Bad news is that major policy relaxation is unlikely in the near term
In the 2008/11 downturns, we saw policy relaxations by the government. For 2014, given the central government’s adamant stance on economic reform and still-solid sales performance for end-user properties, we believe any significant adjustments to property market policies by the central government are unlikely and that the key adjustment should be pricing by developers (instead of economic reform, which is positive for the Chinese economy for the medium term). With our 2014E negative cash flows for the listed developers (mainly on aggressive land purchases in 2013), rising net gearing and inventory levels, developers should start cutting prices more meaningfully in the next two/three months.
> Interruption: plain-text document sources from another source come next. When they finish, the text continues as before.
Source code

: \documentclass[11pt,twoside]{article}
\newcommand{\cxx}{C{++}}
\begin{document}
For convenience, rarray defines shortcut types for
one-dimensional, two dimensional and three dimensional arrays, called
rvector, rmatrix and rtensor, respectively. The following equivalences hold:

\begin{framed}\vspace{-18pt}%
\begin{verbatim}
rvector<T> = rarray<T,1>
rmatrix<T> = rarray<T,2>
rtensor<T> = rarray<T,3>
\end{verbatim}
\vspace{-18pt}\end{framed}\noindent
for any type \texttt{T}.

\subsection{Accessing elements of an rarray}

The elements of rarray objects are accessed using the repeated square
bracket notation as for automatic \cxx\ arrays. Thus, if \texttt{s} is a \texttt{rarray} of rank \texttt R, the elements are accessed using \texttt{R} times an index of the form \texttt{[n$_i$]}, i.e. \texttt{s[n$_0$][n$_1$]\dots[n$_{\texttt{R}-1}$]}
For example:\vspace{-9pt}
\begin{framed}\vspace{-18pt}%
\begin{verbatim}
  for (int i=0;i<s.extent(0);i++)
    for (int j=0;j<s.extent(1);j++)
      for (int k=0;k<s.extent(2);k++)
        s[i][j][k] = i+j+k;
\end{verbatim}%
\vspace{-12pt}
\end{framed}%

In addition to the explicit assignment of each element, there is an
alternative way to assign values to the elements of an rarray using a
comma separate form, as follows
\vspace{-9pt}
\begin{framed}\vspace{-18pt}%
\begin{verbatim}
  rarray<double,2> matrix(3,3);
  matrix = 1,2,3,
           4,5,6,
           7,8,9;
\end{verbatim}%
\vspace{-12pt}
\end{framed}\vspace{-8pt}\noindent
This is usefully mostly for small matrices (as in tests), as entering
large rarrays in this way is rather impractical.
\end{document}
A key risk is that some developers may make incorrect market judgments on pricing, which could exacerbate the risks of financial distress.
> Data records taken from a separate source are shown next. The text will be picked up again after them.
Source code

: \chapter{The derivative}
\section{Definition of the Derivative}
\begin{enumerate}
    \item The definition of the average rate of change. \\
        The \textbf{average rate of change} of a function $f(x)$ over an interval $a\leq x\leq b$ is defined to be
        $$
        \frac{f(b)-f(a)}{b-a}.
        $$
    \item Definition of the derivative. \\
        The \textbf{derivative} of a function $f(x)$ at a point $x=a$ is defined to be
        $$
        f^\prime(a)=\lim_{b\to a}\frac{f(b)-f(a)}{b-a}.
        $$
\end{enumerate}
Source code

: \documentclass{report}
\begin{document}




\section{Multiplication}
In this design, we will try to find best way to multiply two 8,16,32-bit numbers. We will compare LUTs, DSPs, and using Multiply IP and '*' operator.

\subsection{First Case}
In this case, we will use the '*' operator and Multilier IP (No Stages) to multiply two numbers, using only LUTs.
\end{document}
Home upgrades no longer included in the PBOC’s support list
Recently, the PBOC has reiterated financing support only to first-time homebuyers, but financing to upgraders (which used to be part of the government’s support list) and developers has not been mentioned at all. The government has also further tightened rules on trust and non-standard loans to developers, cracked down on zero-downpayment plans offered by some developers, and accelerated the establishment of realty registration (which is a step towards the introduction of property taxes). All this highlights that the overall property policy environment should not see much change for the rest of 2014. While we could see some minor policy fine-tuning by selected local governments, significant policy relaxation by local and central governments is unlikely unless there are significant price declines in the individual cities that pose major threats to the banking system, employment and the economy.
Here is a link to the full report.
Markets are based on fundamentals but price is often driven by the mood of the crowd. When developers begin to cut prices, buyers who have been desperate to purchase race in but the more mature investor quickly learns to delay purchases in the hope of getting an even better bargain. Meanwhile those who hold inventory stop buying and begin to think about selling. As the process matures, if developers begin to see sales dip at a 10% discount, they are incentivised to increase the discount to 15% and so on. Confidence begets confidence as long as prices rise but weakness is preyed upon as prices decline.
Li Ka Sheng’s exit of the Chinese property market last year was a blow to confidence considering his record of buying low and selling high. The central Government’s reluctance to stoke inflation with an additional stimulus package and a desire to make housing more affordable suggests they will only intervene in the case of a rout.
Meanwhile the creation of the preferred share market earlier this year has been an additional way for banks to shore up their capital bases. Bank of China is seeking to sell CNY60 billion ($16 billion) while Agriculture Bank hopes to sell CNY80 billion in preferred shares. This suggests the banks are preparing their war chests for bad loan issues and helps to explain why the stock market continues to underperform despite attractive valuations.